Commenting on the latest SMMT new registrations data, Sheena McGuinness, Co-head of Energy and Natural Resources at RSM UK, said: “Consumer appetite for electric vehicles (EVs) continues to grow amid elevated fuel prices and persistent concerns over fuel shortages and rations. This is a step in the right direction towards a longer-term transition to zero-emissions vehicles. However, these increases still sit way behind the government mandated targets, so more needs to be done to incentivise consumers and businesses to switch.

“With fleet registrations acting as the primary driver for the EV uptick, congestion charge exemptions, such as a reintroduction of the 100% cleaner vehicle discount in London, could increase the appeal of zero-emissions vehicles further.
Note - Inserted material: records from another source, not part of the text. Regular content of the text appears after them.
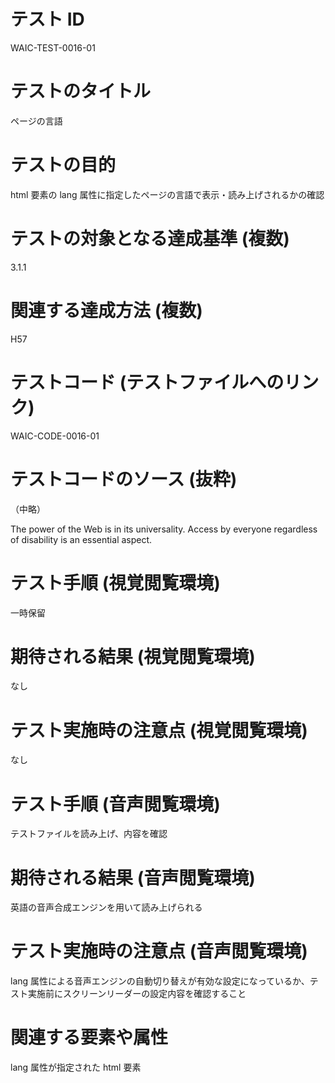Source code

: 

# テスト ID
WAIC-TEST-0016-01

# テストのタイトル
ページの言語

# テストの目的
html 要素の lang 属性に指定したページの言語で表示・読み上げされるかの確認

# テストの対象となる達成基準 (複数)
3.1.1

# 関連する達成方法 (複数)
H57

# テストコード (テストファイルへのリンク)
WAIC-CODE-0016-01

# テストコードのソース (抜粋)
<html lang="en">
<head>
（中略）
</head>
<body>
<div>
<p>The power of the Web is in its universality. Access by everyone regardless of disability is an essential aspect.</p>
</div>

# テスト手順 (視覚閲覧環境)
一時保留

# 期待される結果 (視覚閲覧環境)
なし

# テスト実施時の注意点 (視覚閲覧環境)
なし

# テスト手順 (音声閲覧環境)
テストファイルを読み上げ、内容を確認

# 期待される結果 (音声閲覧環境)
英語の音声合成エンジンを用いて読み上げられる

# テスト実施時の注意点 (音声閲覧環境)
lang 属性による音声エンジンの自動切り替えが有効な設定になっているか、テスト実施前にスクリーンリーダーの設定内容を確認すること

# 関連する要素や属性
lang 属性が指定された html 要素


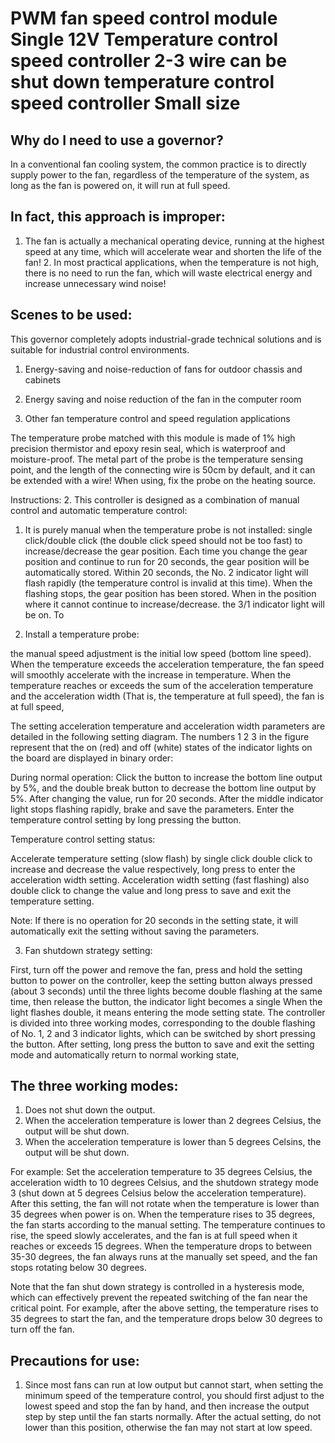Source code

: # PWM fan speed control module Single 12V Temperature control speed controller 2-3 wire can be shut down temperature control speed controller Small size



## Why do I need to use a governor?

In a conventional fan cooling system, the common practice is to directly supply power to the fan, regardless of the temperature of the system, as long as the fan is powered on, it will run at full speed.

## In fact, this approach is improper:

1. The fan is actually a mechanical operating device, running at the highest speed at any time, which will accelerate wear and shorten the life of the fan! 2. In most practical applications, when the temperature is not high, there is no need to run the fan, which will waste electrical energy and increase unnecessary wind noise!

## Scenes to be used:

This governor completely adopts industrial-grade technical solutions and is suitable for industrial control environments.

1. Energy-saving and noise-reduction of fans for outdoor chassis and cabinets

2. Energy saving and noise reduction of the fan in the computer room

3. Other fan temperature control and speed regulation applications

The temperature probe matched with this module is made of 1% high precision thermistor and epoxy resin seal, which is waterproof and moisture-proof. The metal part of the probe is the temperature sensing point, and the length of the connecting wire is 50cm by default, and it can be extended with a wire! When using, fix the probe on the heating source.

Instructions:
2. This controller is designed as a combination of manual control and automatic temperature control:

1. It is purely manual when the temperature probe is not installed: single click/double click (the double click speed should not be too fast) to increase/decrease the gear position. Each time you change the gear position and continue to run for 20 seconds, the gear position will be automatically stored. Within 20 seconds, the No. 2 indicator light will flash rapidly (the temperature control is invalid at this time). When the flashing stops, the gear position has been stored. When in the position where it cannot continue to increase/decrease. the 3/1 indicator light will be on. To

2. Install a temperature probe:

the manual speed adjustment is the initial low speed (bottom line speed). When the temperature exceeds the acceleration temperature, the fan speed will smoothly accelerate with the increase in temperature. When the temperature reaches or exceeds the sum of the acceleration temperature and the acceleration width (That is, the temperature at full speed), the fan is at full speed,

The setting acceleration temperature and acceleration width parameters are detailed in the following setting diagram. The numbers 1 2 3 in the figure represent that the on (red) and off (white) states of the indicator lights on the board are displayed in binary order:

During normal operation: Click the button to increase the bottom line output by 5%, and the double break button to decrease the bottom line output by 5%. After changing the value, run for 20 seconds. After the middle indicator light stops flashing rapidly, brake and save the parameters. Enter the temperature control setting by long pressing the button.

Temperature control setting status:

Accelerate temperature setting (slow flash) by single click double click to increase and decrease the value respectively, long press to enter the acceleration width setting. Acceleration width setting (fast flashing) also double click to change the value and long press to save and exit the temperature setting.

Note: If there is no operation for 20 seconds in the setting state, it will automatically exit the setting without saving the parameters.

3. Fan shutdown strategy setting:

First, turn off the power and remove the fan, press and hold the setting button to power on the controller, keep the setting button always pressed (about 3 seconds) until the three lights become double flashing at the same time, then release the button, the indicator light becomes a single When the light flashes double, it means entering the mode setting state. The controller is divided into three working modes, corresponding to the double flashing of No. 1, 2 and 3 indicator lights, which can be switched by short pressing the button. After setting, long press the button to save and exit the setting mode and automatically return to normal working state,

## The three working modes:

1. Does not shut down the output.
2. When the acceleration temperature is lower than 2 degrees Celsius, the output will be shut down.
3. When the acceleration temperature is lower than 5 degrees Celsins, the output will be shut down.

For example: Set the acceleration temperature to 35 degrees Celsius, the acceleration width to 10 degrees Celsius, and the shutdown strategy mode 3 (shut down at 5 degrees Celsius below the acceleration temperature). After this setting, the fan will not rotate when the temperature is lower than 35 degrees when power is on. When the temperature rises to 35 degrees, the fan starts according to the manual setting. The temperature continues to rise, the speed slowly accelerates, and the fan is at full speed when it reaches or exceeds 15 degrees. When the temperature drops to between 35-30 degrees, the fan always runs at the manually set speed, and the fan stops rotating below 30 degrees.

Note that the fan shut down strategy is controlled in a hysteresis mode, which can effectively prevent the repeated switching of the fan near the critical point. For example, after the above setting, the temperature rises to 35 degrees to start the fan, and the temperature drops below 30 degrees to turn off the fan.

## Precautions for use:

1. Since most fans can run at low output but cannot start, when setting the minimum speed of the temperature control, you should first adjust to the lowest speed and stop the fan by hand, and then increase the output step by step until the fan starts normally. After the actual setting, do not lower than this position, otherwise the fan may not start at low speed.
“In addition, measures to remove disparities between public and private charging, with public charging remaining substantially more expensive, and investing in on-street parking capabilities for people without driveways could also go a long way to boost EV appetite. These were recommendations published by the Environment and Climate Change Committee in 2024, which we are yet to see come into effect.

“If cost of living pressures caused by the conflict in the Middle East prevail, we could see demand for new vehicles take a hit across the market. Incentivising measures, which help to reduce consumer costs, could accelerate change to support the UK’s long-term EV transition goals.”